- _Task statement_
Search the entries below for the word "style" and copy each line that has it.

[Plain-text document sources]
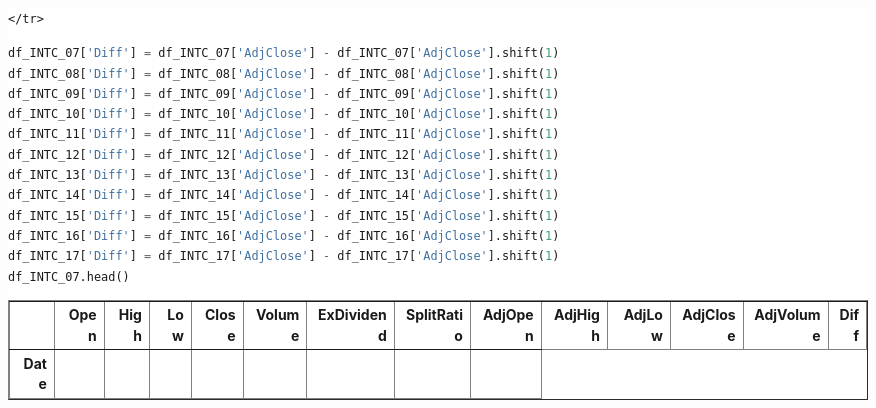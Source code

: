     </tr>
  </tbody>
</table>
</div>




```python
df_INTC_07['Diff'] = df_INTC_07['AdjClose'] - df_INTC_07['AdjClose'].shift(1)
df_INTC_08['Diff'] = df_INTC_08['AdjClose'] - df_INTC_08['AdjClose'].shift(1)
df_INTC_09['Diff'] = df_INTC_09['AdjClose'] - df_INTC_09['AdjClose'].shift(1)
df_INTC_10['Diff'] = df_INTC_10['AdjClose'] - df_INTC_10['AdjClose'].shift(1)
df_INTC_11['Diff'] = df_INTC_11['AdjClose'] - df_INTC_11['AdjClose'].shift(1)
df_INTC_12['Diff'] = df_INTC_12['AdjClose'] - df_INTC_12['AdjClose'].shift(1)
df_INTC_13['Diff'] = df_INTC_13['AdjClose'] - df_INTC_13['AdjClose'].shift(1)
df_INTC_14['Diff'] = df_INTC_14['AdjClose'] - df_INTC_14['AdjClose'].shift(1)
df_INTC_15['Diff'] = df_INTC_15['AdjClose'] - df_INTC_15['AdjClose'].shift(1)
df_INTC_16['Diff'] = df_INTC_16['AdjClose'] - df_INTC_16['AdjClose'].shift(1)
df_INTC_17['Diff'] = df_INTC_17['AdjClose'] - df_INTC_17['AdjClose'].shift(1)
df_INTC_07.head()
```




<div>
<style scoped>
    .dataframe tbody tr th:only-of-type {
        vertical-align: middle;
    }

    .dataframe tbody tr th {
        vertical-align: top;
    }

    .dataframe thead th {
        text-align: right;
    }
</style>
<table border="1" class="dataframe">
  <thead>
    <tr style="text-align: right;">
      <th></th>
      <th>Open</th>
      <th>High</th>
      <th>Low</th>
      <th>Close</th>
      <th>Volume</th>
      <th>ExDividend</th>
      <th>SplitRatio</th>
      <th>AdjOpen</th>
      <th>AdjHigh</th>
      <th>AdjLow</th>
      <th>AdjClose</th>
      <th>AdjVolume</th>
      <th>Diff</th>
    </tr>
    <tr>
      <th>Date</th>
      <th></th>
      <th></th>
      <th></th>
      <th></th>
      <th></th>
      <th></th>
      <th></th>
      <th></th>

...

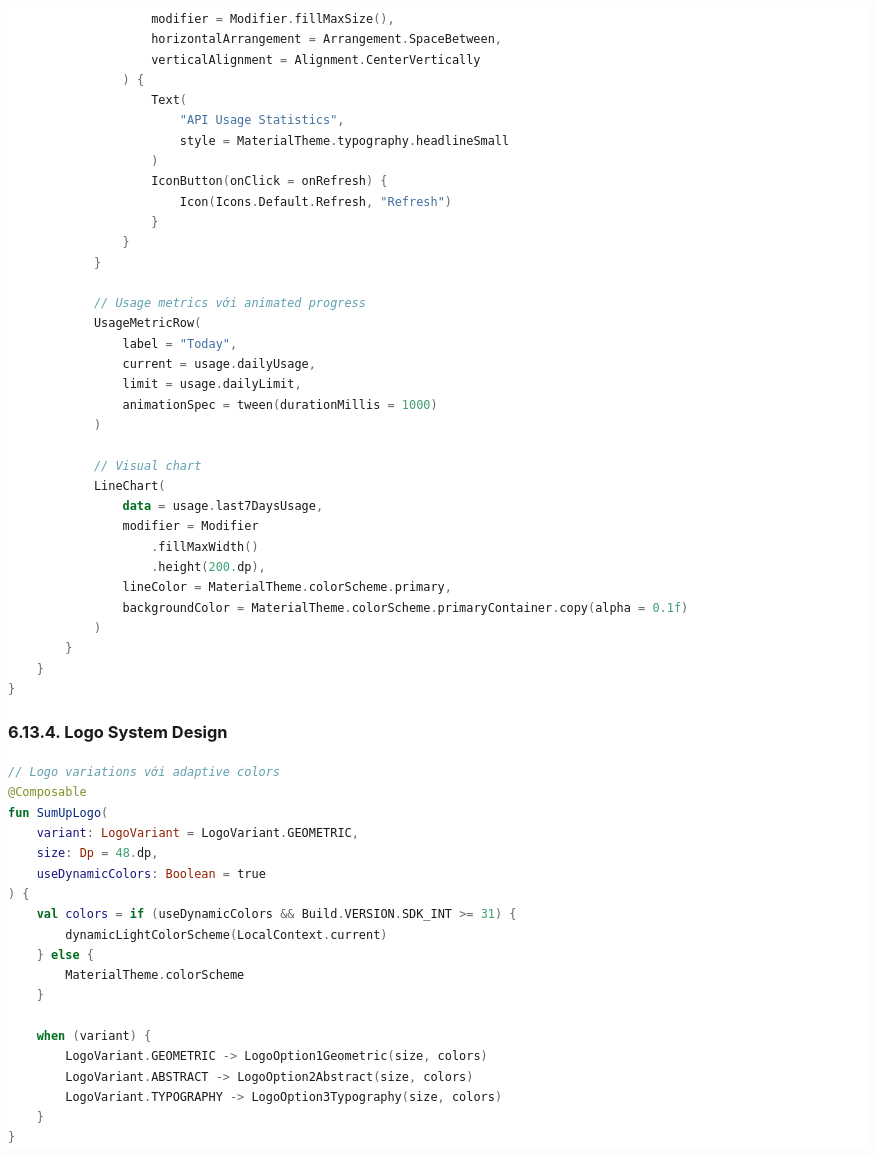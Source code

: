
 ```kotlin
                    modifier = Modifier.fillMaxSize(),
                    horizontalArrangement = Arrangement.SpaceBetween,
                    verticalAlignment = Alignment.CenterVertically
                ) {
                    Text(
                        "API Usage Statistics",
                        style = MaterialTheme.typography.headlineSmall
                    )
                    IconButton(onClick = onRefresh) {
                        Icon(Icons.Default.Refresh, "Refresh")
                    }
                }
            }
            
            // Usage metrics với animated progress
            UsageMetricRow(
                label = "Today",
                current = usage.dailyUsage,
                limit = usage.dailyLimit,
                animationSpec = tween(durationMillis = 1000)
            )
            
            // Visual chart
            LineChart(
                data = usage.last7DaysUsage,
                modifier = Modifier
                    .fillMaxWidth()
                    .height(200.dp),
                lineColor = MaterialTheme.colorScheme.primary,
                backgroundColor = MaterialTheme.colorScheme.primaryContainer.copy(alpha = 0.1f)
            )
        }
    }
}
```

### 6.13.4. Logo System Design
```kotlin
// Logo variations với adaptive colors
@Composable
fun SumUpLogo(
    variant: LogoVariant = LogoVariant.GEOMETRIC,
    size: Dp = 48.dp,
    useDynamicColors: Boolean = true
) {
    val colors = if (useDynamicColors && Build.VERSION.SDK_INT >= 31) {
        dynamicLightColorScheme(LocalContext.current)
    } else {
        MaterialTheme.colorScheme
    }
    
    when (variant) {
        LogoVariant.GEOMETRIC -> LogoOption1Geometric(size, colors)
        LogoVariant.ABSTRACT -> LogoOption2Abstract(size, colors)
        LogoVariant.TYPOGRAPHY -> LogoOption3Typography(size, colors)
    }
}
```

- _Response area_
<style scoped>
</style>
    <tr style="text-align: right;">
                        style = MaterialTheme.typography.headlineSmall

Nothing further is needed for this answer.